All investors should use the year-end to reassess their portfolios and investment objectives.

 

Funding Education

The American Opportunity Tax Credit is still available through the end of 2017 for you, your spouse, or a dependent enrolled in a degree program.  You can take the credit for up to $2,500 of tuition, fees, and course materials.  The Lifelong Learning Credit is a 20% credit on the first $10,000 of qualified education expenses.  Each credit is subject to restrictions.

Student loan interest up to $2,500 is deductible if your modified adjusted gross income does not exceed $80,000 ($160,000 if married and filing a joint return).

If you have children or grandchildren, consider starting college savings programs for them.  Start now while the investment market is hot;  open a tax-advantaged plan while they’re still toddlers.

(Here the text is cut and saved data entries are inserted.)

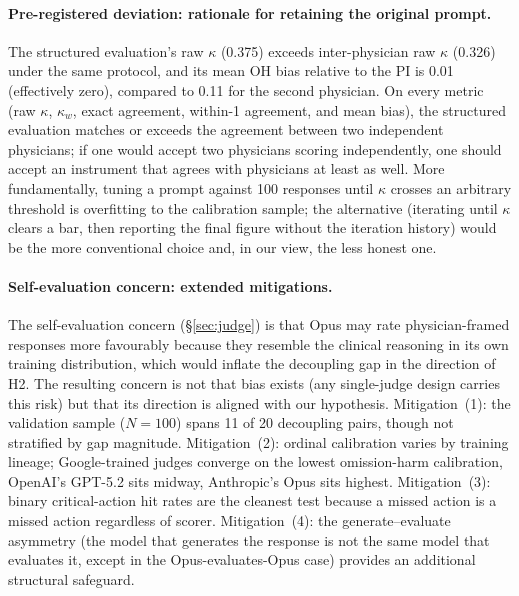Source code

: \documentclass{article}
\begin{document}
\paragraph{Pre-registered deviation: rationale for retaining the original prompt.}
The structured evaluation's raw $\kappa$ (0.375) exceeds inter-physician raw $\kappa$ (0.326) under the same protocol, and its mean OH bias relative to the PI is 0.01 (effectively zero), compared to 0.11 for the second physician.
On every metric (raw $\kappa$, $\kappa_w$, exact agreement, within-1 agreement, and mean bias), the structured evaluation matches or exceeds the agreement between two independent physicians; if one would accept two physicians scoring independently, one should accept an instrument that agrees with physicians at least as well.
More fundamentally, tuning a prompt against 100 responses until $\kappa$ crosses an arbitrary threshold is overfitting to the calibration sample; the alternative (iterating until $\kappa$ clears a bar, then reporting the final figure without the iteration history) would be the more conventional choice and, in our view, the less honest one.

\paragraph{Self-evaluation concern: extended mitigations.}
The self-evaluation concern (\S\ref{sec:judge}) is that Opus may rate physician-framed responses more favourably because they resemble the clinical reasoning in its own training distribution, which would inflate the decoupling gap in the direction of H2.
The resulting concern is not that bias exists (any single-judge design carries this risk) but that its direction is aligned with our hypothesis.
Mitigation~(1): the validation sample ($N = 100$) spans 11 of 20 decoupling pairs, though not stratified by gap magnitude.
Mitigation~(2): ordinal calibration varies by training lineage; Google-trained judges converge on the lowest omission-harm calibration, OpenAI's GPT-5.2 sits midway, Anthropic's Opus sits highest.
Mitigation~(3): binary critical-action hit rates are the cleanest test because a missed action is a missed action regardless of scorer.
Mitigation~(4): the generate--evaluate asymmetry (the model that generates the response is not the same model that evaluates it, except in the Opus-evaluates-Opus case) provides an additional structural safeguard.
\end{document}
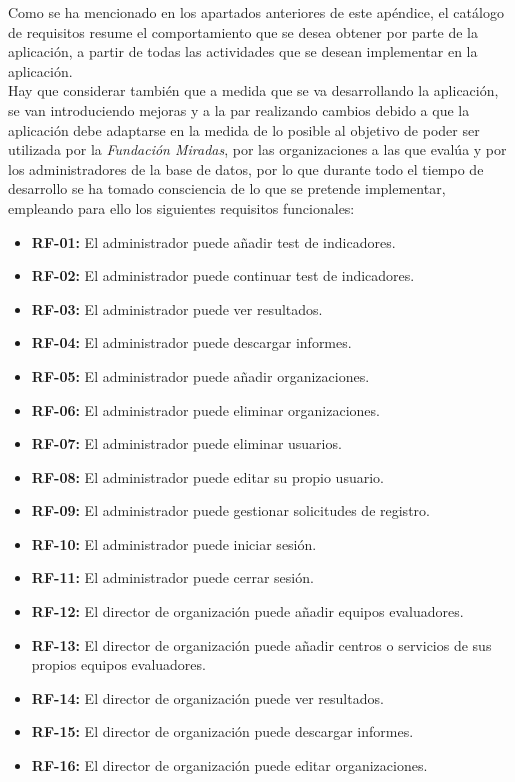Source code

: Como se ha mencionado en los apartados anteriores de este apéndice, el catálogo
de requisitos resume el comportamiento que se desea obtener por parte de la
aplicación, a partir de todas las actividades que se desean implementar en la
aplicación.
\\
Hay que considerar también que a medida que se va desarrollando la aplicación,
se van introduciendo mejoras y a la par realizando cambios debido a que la
aplicación debe adaptarse en la medida de lo posible al objetivo de poder ser
utilizada por la \textit{Fundación Miradas}, por las organizaciones a las que
evalúa y por los administradores de la base de datos, por lo que durante todo el
tiempo de desarrollo se ha tomado consciencia de lo que se pretende implementar,
empleando para ello los siguientes requisitos funcionales:
\begin{itemize}
	\item \textbf{RF-01:} El administrador puede añadir test de indicadores.
	\item \textbf{RF-02:} El administrador puede continuar test de indicadores.
	\item \textbf{RF-03:} El administrador puede ver resultados.
	\item \textbf{RF-04:} El administrador puede descargar informes.
	\item \textbf{RF-05:} El administrador puede añadir organizaciones.
	\item \textbf{RF-06:} El administrador puede eliminar organizaciones.
	\item \textbf{RF-07:} El administrador puede eliminar usuarios.
	\item \textbf{RF-08:} El administrador puede editar su propio usuario.
	\item \textbf{RF-09:} El administrador puede gestionar solicitudes de registro.
	\item \textbf{RF-10:} El administrador puede iniciar sesión.
	\item \textbf{RF-11:} El administrador puede cerrar sesión.
	\item \textbf{RF-12:} El director de organización puede añadir equipos evaluadores.
	\item \textbf{RF-13:} El director de organización puede añadir centros o servicios de sus propios equipos evaluadores.
	\item \textbf{RF-14:} El director de organización puede ver resultados.
	\item \textbf{RF-15:} El director de organización puede descargar informes.
	\item \textbf{RF-16:} El director de organización puede editar organizaciones.

\end{itemize}
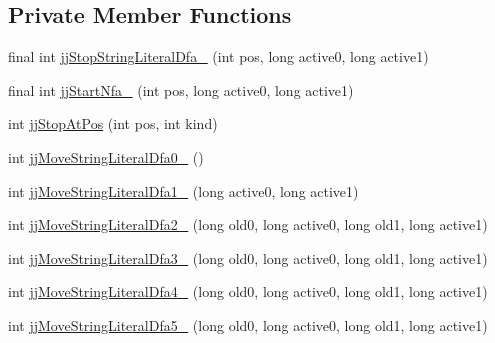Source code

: \subsection*{Private Member Functions}
\begin{DoxyCompactItemize}
\item 
final int \hyperlink{classorg_1_1coode_1_1owlapi_1_1functionalparser_1_1_o_w_l_functional_syntax_parser_token_manager_a33eae5e11ca69a19b8d5cefe4a1a63ac}{jj\-Stop\-String\-Literal\-Dfa\-\_} (int pos, long active0, long active1)
\item 
final int \hyperlink{classorg_1_1coode_1_1owlapi_1_1functionalparser_1_1_o_w_l_functional_syntax_parser_token_manager_a6a10da47c12ee0d7ef4fdfd2f284eeff}{jj\-Start\-Nfa\-\_} (int pos, long active0, long active1)
\item 
int \hyperlink{classorg_1_1coode_1_1owlapi_1_1functionalparser_1_1_o_w_l_functional_syntax_parser_token_manager_a246070f05baf6e6ac302680fab02a3ce}{jj\-Stop\-At\-Pos} (int pos, int kind)
\item 
int \hyperlink{classorg_1_1coode_1_1owlapi_1_1functionalparser_1_1_o_w_l_functional_syntax_parser_token_manager_a387f7ec176472a8999159886218a5be0}{jj\-Move\-String\-Literal\-Dfa0\-\_} ()
\item 
int \hyperlink{classorg_1_1coode_1_1owlapi_1_1functionalparser_1_1_o_w_l_functional_syntax_parser_token_manager_a2335fccedaddae535d2660d31563d54e}{jj\-Move\-String\-Literal\-Dfa1\-\_} (long active0, long active1)
\item 
int \hyperlink{classorg_1_1coode_1_1owlapi_1_1functionalparser_1_1_o_w_l_functional_syntax_parser_token_manager_ad095797921778273cacfd39b12a5a11e}{jj\-Move\-String\-Literal\-Dfa2\-\_} (long old0, long active0, long old1, long active1)
\item 
int \hyperlink{classorg_1_1coode_1_1owlapi_1_1functionalparser_1_1_o_w_l_functional_syntax_parser_token_manager_a538a9e1a8275b73c09f587916a44322b}{jj\-Move\-String\-Literal\-Dfa3\-\_} (long old0, long active0, long old1, long active1)
\item 
int \hyperlink{classorg_1_1coode_1_1owlapi_1_1functionalparser_1_1_o_w_l_functional_syntax_parser_token_manager_a6a76695c3c5e1f9fee584dc88c514ff1}{jj\-Move\-String\-Literal\-Dfa4\-\_} (long old0, long active0, long old1, long active1)
\item 
int \hyperlink{classorg_1_1coode_1_1owlapi_1_1functionalparser_1_1_o_w_l_functional_syntax_parser_token_manager_a5c97183dd8f9d477218a4b00129284c4}{jj\-Move\-String\-Literal\-Dfa5\-\_} (long old0, long active0, long old1, long active1)

\end{DoxyCompactItemize}
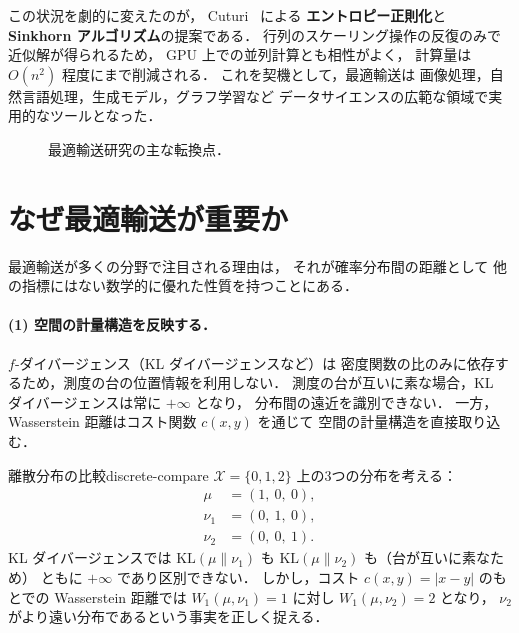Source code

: この状況を劇的に変えたのが，
Cuturi~\cite{Cuturi2013} による
\textbf{エントロピー正則化}と \textbf{Sinkhorn アルゴリズム}の提案である．
行列のスケーリング操作の反復のみで近似解が得られるため，
GPU 上での並列計算とも相性がよく，
計算量は $O(n^2)$ 程度にまで削減される．
これを契機として，最適輸送は
画像処理，自然言語処理，生成モデル，グラフ学習など
データサイエンスの広範な領域で実用的なツールとなった．

\begin{figure}[htbp]
\centering
{}
\caption{最適輸送研究の主な転換点．}
\label{fig:timeline}
\end{figure}


\section{なぜ最適輸送が重要か}\label{sec:why-ot}

最適輸送が多くの分野で注目される理由は，
それが確率分布間の距離として
他の指標にはない数学的に優れた性質を持つことにある．

\paragraph{(1) 空間の計量構造を反映する．}
$f$-ダイバージェンス（KL ダイバージェンスなど）は
密度関数の比のみに依存するため，測度の台の位置情報を利用しない．
測度の台が互いに素な場合，KL ダイバージェンスは常に $+\infty$ となり，
分布間の遠近を識別できない．
一方，Wasserstein 距離はコスト関数 $c(x, y)$ を通じて
空間の計量構造を直接取り込む．

\begin{example}{離散分布の比較}{discrete-compare}
$\mathcal{X} = \{0, 1, 2\}$ 上の3つの分布を考える：
\begin{align*}
  \mu &= (1,\ 0,\ 0), \\
  \nu_1 &= (0,\ 1,\ 0), \\
  \nu_2 &= (0,\ 0,\ 1).
\end{align*}
KL ダイバージェンスでは $\mathrm{KL}(\mu \| \nu_1)$
も $\mathrm{KL}(\mu \| \nu_2)$ も（台が互いに素なため）
ともに $+\infty$ であり区別できない．
しかし，コスト $c(x,y) = |x - y|$ のもとでの
Wasserstein 距離では $W_1(\mu, \nu_1) = 1$ に対し
$W_1(\mu, \nu_2) = 2$ となり，
$\nu_2$ がより遠い分布であるという事実を正しく捉える．
\end{example}

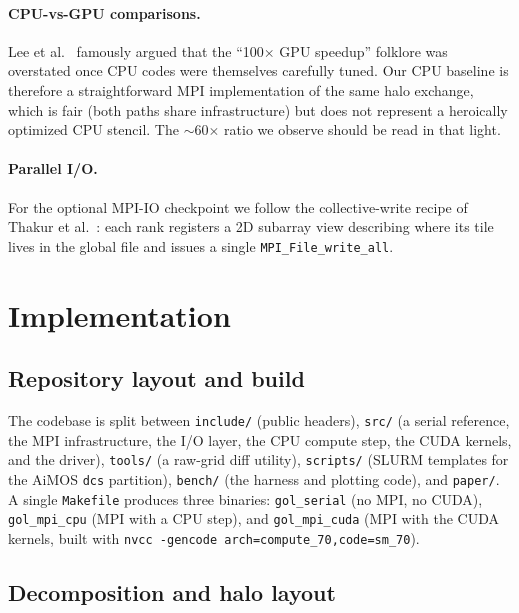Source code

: \documentclass[sigconf,nonacm,10pt]{acmart}
\begin{document}
\paragraph{CPU-vs-GPU comparisons.}
Lee et al.~\cite{lee2010debunking} famously argued that the
``100$\times$ GPU speedup'' folklore was overstated once CPU codes were
themselves carefully tuned. Our CPU baseline is therefore a
straightforward MPI implementation of the same halo exchange, which is
fair (both paths share infrastructure) but does not represent a
heroically optimized CPU stencil. The $\sim$60$\times$ ratio we
observe should be read in that light.

\paragraph{Parallel I/O.}
For the optional MPI-IO checkpoint we follow the collective-write
recipe of Thakur et al.~\cite{thakur2005mpiio}: each rank registers a
2D subarray view describing where its tile lives in the global file
and issues a single \texttt{MPI\_File\_write\_all}.

\section{Implementation}\label{sec:impl}

\subsection{Repository layout and build}

The codebase is split between \texttt{include/} (public headers),
\texttt{src/} (a serial reference, the MPI infrastructure, the I/O
layer, the CPU compute step, the CUDA kernels, and the driver),
\texttt{tools/} (a raw-grid diff utility), \texttt{scripts/} (SLURM
templates for the AiMOS \texttt{dcs} partition), \texttt{bench/}
(the harness and plotting code), and \texttt{paper/}.
A single \texttt{Makefile} produces three binaries: \texttt{gol\_serial}
(no MPI, no CUDA), \texttt{gol\_mpi\_cpu} (MPI with a CPU step), and
\texttt{gol\_mpi\_cuda} (MPI with the CUDA kernels, built with
\texttt{nvcc -gencode arch=compute\_70,code=sm\_70}).

\subsection{Decomposition and halo layout}
\end{document}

You can create a 529 account (see the White Papers section at www.powerlaw.us for details), Coverdell education savings account, or a simple custodial account.  Remember that each state has specific rules pertaining to such plans.

 

Donations to Charity

Make donations to charitable organizations well in advance of December 31 in order to ensure a tax deduction for 2017.

Volunteer Work on behalf of charitable organizations can also generate tax deductions.  If you have spent a significant number of hours volunteering at a shelter or church or food pantry, or have participated in relief efforts, you can deduct actual expenses incurred plus 14 cents/mile for use of your vehicle.